Jornal do Brasil

Terça-feira, 2 de Setembro de 2014

Colunistas - Comunidade em pauta

Os invisíveis sociais, porém humanos: a segunda categoria de nossa sociedade

Jornal do BrasilDavison Coutinho*

"Aos poderosos eu lanço um desafio

Viver um dia de pobre e o pobre um dia de rei

Mas eu só peço a esse moço, por favor,

Antes de bater na cara, 

respeite o trabalhador"

Nosso país é representado pelas desigualdades sociais. A triste verdade é que muitos de nossos brasileiros são inexistentes, são tratados como números. O preconceito social é tão agressivo que faz simplesmente a sociedade apagar pessoas do seu campo de visão.

Davison Coutinho
Davison Coutinho

É claro que não podemos deixar impune o que aconteceu com Douglas Rafael da Silva, mais conhecido como "D.G", dançarino de um programa de uma grande emissora de televisão do Brasil. Triste e revoltante é perceber que quando se trata de pessoas com reconhecimento ou com alguma ligação com a elite brasileira, a cobrança e a busca pela solução do caso é de maior importância do que quando as vítimas são os invisíveis de nossa sociedade.

Ainda não ouvi falar do cidadão que foi morto no protesto pela morte do jovem Douglas. Pelo que parece teve uma morte heroica, perdeu sua vida lutando em protesto pela morte de um companheiro e pela melhoria de sua comunidade. Não merecia esse rapaz igual tratamento que todos estão dando ao caso de D.G? Não sei se ele tinha família, quantos filhos terá deixado? E sua mãe, será que tinha? , será que choram a morte do rapaz, será que merecia morrer de tal forma, ou será só mais um invisível? 

Acontece é que quando se trata de mais um favelado, negro, pobre o caso não tem visibilidade, vira número. Aliás, a frase é sempre "era só mais um traficante". No entanto, estamos falando de vidas, sangue igual a de qualquer ser humano. Na Rocinha, houve negligência e demora em resolver o caso Amarildo, que só foi resolvido por muita pressão da população nas manifestações.
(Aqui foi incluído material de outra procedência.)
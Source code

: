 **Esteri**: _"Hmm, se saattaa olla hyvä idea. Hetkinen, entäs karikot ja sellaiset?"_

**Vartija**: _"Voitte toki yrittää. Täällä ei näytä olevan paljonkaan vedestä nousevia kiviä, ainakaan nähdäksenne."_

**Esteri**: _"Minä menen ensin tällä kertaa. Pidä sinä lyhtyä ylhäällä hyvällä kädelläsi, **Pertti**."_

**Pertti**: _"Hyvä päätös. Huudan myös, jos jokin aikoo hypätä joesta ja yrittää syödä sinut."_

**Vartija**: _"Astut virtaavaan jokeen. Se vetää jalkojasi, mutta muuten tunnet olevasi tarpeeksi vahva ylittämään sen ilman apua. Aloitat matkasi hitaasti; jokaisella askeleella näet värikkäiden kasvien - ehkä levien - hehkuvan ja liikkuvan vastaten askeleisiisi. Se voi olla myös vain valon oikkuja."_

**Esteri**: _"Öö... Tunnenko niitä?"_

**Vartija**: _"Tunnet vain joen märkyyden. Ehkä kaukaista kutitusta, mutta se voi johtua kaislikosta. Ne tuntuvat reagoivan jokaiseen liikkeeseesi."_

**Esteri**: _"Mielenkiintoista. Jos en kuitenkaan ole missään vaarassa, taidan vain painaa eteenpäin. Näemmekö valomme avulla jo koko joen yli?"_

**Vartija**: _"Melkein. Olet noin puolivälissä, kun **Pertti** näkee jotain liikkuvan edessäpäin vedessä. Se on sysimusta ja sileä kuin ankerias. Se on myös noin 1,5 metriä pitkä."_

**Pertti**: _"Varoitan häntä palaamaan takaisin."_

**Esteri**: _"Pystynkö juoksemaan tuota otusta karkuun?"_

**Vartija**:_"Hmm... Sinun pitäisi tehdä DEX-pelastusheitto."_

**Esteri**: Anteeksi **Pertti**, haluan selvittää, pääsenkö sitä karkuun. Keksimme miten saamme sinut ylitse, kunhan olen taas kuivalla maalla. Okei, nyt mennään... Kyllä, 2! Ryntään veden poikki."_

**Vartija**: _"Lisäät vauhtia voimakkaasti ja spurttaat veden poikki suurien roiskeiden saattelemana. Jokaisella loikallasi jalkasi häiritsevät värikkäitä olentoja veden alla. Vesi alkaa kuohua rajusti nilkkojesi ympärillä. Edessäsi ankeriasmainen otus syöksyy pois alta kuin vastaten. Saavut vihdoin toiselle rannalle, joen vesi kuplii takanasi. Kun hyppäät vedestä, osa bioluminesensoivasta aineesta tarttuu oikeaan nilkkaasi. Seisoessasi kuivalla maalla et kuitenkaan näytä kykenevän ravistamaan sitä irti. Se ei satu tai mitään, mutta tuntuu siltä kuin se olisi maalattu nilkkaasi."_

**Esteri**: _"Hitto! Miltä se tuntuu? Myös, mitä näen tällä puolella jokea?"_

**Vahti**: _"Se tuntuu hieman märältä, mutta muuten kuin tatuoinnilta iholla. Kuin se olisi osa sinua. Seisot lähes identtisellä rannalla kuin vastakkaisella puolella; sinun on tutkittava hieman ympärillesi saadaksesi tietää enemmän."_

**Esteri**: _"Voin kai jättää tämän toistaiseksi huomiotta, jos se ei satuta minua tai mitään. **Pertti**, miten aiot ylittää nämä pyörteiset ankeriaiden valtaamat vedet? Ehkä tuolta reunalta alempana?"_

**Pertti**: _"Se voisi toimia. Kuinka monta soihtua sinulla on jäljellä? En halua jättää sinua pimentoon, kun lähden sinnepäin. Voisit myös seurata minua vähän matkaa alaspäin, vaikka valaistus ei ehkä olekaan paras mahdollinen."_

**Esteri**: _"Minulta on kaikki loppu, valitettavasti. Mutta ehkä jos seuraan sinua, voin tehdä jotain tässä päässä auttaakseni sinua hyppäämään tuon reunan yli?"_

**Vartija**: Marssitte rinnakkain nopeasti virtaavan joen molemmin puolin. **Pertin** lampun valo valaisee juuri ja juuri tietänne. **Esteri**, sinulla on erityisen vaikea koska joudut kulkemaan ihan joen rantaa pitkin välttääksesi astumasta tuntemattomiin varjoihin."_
A morte de Edilson Rodrigues da Silva, morto da porta de casa na Rua 3 quando saia para fumar, não rendeu mais que um dia nas páginas de jornais. A mãe de família Claudia Silva também não teve quem lutasse por sua morte. 

O programa em que DG trabalhava é mais um da linha dos comerciais do governo que vendem a favela como pitoresca e exótica, onde todo mundo dança funk e curte samba, usa roupa curta, toma banho na laje e solta pipa. Estereótipos da favela, onde todos são felizes, assim como mostrou a última novela da mesma emissora que falou sobre o Alemão. Ninguém quer mostrar a dura realidade desses lugares completamente abandonados pelo poder público. 

O governador quer receber a família, o secretário de segurança já prometeu que a investigação será rigorosa. E aos demais mortos? Enterramos seus corpos e suas lembranças sem ao menos o consolo de que a justiça foi feita? 

#paz

"Pois a metralhadora que ainda interrompe

Ameaça jovem, velho, criança, mulher e homem

O problema que era deles, passa a ser problema meu

Ter que aturar uns caras que nem sabem quem sou eu"

Cidinho e doca - Meus Direitos 

*Davison Coutinho, 24 anos, morador da Rocinha desde o nascimento. Bacharel em desenho industrial pela PUC-Rio, Mestrando em Design pela PUC-Rio, membro da comissão de moradores da Rocinha, Vidigal e Chácara do Céu, professor, escritor, designer e liderança comunitária na Comunidade, funcionário da PUC-Rio.